> _Problem requirements_:
Go through the records and write each one out again exactly.

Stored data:
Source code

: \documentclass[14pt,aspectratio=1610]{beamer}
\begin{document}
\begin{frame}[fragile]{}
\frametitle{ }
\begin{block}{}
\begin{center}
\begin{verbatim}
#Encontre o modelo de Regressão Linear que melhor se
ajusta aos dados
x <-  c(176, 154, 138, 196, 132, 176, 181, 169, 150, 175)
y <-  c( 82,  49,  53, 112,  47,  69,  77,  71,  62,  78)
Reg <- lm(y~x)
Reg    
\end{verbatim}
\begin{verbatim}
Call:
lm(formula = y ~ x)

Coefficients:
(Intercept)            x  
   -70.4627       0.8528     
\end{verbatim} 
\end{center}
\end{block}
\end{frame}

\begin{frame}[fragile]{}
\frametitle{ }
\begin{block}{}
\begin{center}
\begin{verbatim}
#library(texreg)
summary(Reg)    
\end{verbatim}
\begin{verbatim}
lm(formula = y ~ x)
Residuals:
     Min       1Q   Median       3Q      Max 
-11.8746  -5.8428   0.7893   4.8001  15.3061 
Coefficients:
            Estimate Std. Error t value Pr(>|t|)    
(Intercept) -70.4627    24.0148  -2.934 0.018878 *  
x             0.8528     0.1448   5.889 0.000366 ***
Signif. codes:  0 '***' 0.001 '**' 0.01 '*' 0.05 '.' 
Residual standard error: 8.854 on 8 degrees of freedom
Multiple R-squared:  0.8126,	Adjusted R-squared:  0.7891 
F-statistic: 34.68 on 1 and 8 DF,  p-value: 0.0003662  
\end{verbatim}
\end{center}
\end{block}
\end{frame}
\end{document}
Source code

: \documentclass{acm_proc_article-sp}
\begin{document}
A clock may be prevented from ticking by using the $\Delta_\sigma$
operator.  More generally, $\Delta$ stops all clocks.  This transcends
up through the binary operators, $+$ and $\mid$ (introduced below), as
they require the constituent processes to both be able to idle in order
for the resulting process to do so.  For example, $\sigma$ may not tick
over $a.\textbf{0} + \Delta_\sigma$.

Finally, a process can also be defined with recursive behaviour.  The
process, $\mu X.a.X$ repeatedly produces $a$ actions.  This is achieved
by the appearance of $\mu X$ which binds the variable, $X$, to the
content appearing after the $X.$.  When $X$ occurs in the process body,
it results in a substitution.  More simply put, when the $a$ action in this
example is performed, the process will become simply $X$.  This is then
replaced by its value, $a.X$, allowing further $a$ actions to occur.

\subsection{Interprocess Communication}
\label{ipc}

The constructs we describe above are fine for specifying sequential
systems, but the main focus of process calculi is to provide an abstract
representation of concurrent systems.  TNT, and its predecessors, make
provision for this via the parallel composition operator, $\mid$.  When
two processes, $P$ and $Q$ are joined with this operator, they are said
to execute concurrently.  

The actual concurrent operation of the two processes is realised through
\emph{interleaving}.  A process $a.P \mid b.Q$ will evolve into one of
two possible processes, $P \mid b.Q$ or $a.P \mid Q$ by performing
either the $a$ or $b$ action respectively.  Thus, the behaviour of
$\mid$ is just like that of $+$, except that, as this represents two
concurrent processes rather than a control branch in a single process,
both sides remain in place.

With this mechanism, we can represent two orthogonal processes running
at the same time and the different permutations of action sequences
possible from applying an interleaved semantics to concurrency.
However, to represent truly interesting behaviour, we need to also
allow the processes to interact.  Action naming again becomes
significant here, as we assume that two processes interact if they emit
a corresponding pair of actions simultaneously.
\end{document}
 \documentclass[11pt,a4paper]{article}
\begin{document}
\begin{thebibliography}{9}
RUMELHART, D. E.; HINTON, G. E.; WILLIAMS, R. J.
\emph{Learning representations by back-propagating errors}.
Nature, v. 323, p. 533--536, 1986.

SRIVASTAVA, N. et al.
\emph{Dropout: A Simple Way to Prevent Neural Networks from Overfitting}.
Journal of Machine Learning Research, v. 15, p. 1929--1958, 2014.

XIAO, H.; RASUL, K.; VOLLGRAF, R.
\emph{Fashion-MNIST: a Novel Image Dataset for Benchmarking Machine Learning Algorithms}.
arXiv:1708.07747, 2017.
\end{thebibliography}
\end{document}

> _Output for this task_:
Source code

: \documentclass[14pt,aspectratio=1610]{beamer}
\begin{document}
\begin{frame}[fragile]{}
\frametitle{ }
\begin{block}{}
\begin{center}
\begin{verbatim}
#Encontre o modelo de Regressão Linear que melhor se
ajusta aos dados
x <-  c(176, 154, 138, 196, 132, 176, 181, 169, 150, 175)
y <-  c( 82,  49,  53, 112,  47,  69,  77,  71,  62,  78)
Reg <- lm(y~x)
Reg    
\end{verbatim}
\begin{verbatim}
Call:
lm(formula = y ~ x)

Coefficients:
(Intercept)            x  
   -70.4627       0.8528     
\end{verbatim} 
\end{center}
\end{block}
\end{frame}

\begin{frame}[fragile]{}
\frametitle{ }
\begin{block}{}
\begin{center}
\begin{verbatim}
#library(texreg)
summary(Reg)    
\end{verbatim}
\begin{verbatim}
lm(formula = y ~ x)
Residuals:
     Min       1Q   Median       3Q      Max 
-11.8746  -5.8428   0.7893   4.8001  15.3061 
Coefficients:
            Estimate Std. Error t value Pr(>|t|)    
(Intercept) -70.4627    24.0148  -2.934 0.018878 *  
x             0.8528     0.1448   5.889 0.000366 ***
Signif. codes:  0 '***' 0.001 '**' 0.01 '*' 0.05 '.' 
Residual standard error: 8.854 on 8 degrees of freedom
Multiple R-squared:  0.8126,	Adjusted R-squared:  0.7891 
F-statistic: 34.68 on 1 and 8 DF,  p-value: 0.0003662  
\end{verbatim}
\end{center}
\end{block}
\end{frame}
\end{document}
Source code

: \documentclass{acm_proc_article-sp}
\begin{document}
A clock may be prevented from ticking by using the $\Delta_\sigma$
operator.  More generally, $\Delta$ stops all clocks.  This transcends
up through the binary operators, $+$ and $\mid$ (introduced below), as
they require the constituent processes to both be able to idle in order
for the resulting process to do so.  For example, $\sigma$ may not tick
over $a.\textbf{0} + \Delta_\sigma$.

Finally, a process can also be defined with recursive behaviour.  The
process, $\mu X.a.X$ repeatedly produces $a$ actions.  This is achieved
by the appearance of $\mu X$ which binds the variable, $X$, to the
content appearing after the $X.$.  When $X$ occurs in the process body,
it results in a substitution.  More simply put, when the $a$ action in this
example is performed, the process will become simply $X$.  This is then
replaced by its value, $a.X$, allowing further $a$ actions to occur.

\subsection{Interprocess Communication}
\label{ipc}

The constructs we describe above are fine for specifying sequential
systems, but the main focus of process calculi is to provide an abstract
representation of concurrent systems.  TNT, and its predecessors, make
provision for this via the parallel composition operator, $\mid$.  When
two processes, $P$ and $Q$ are joined with this operator, they are said
to execute concurrently.  

The actual concurrent operation of the two processes is realised through
\emph{interleaving}.  A process $a.P \mid b.Q$ will evolve into one of
two possible processes, $P \mid b.Q$ or $a.P \mid Q$ by performing
either the $a$ or $b$ action respectively.  Thus, the behaviour of
$\mid$ is just like that of $+$, except that, as this represents two
concurrent processes rather than a control branch in a single process,
both sides remain in place.

With this mechanism, we can represent two orthogonal processes running
at the same time and the different permutations of action sequences
possible from applying an interleaved semantics to concurrency.
However, to represent truly interesting behaviour, we need to also
allow the processes to interact.  Action naming again becomes
significant here, as we assume that two processes interact if they emit
a corresponding pair of actions simultaneously.
\end{document}
 \documentclass[11pt,a4paper]{article}
\begin{document}
\begin{thebibliography}{9}
RUMELHART, D. E.; HINTON, G. E.; WILLIAMS, R. J.
\emph{Learning representations by back-propagating errors}.
Nature, v. 323, p. 533--536, 1986.

SRIVASTAVA, N. et al.
\emph{Dropout: A Simple Way to Prevent Neural Networks from Overfitting}.
Journal of Machine Learning Research, v. 15, p. 1929--1958, 2014.

XIAO, H.; RASUL, K.; VOLLGRAF, R.
\emph{Fashion-MNIST: a Novel Image Dataset for Benchmarking Machine Learning Algorithms}.
arXiv:1708.07747, 2017.
\end{thebibliography}
\end{document}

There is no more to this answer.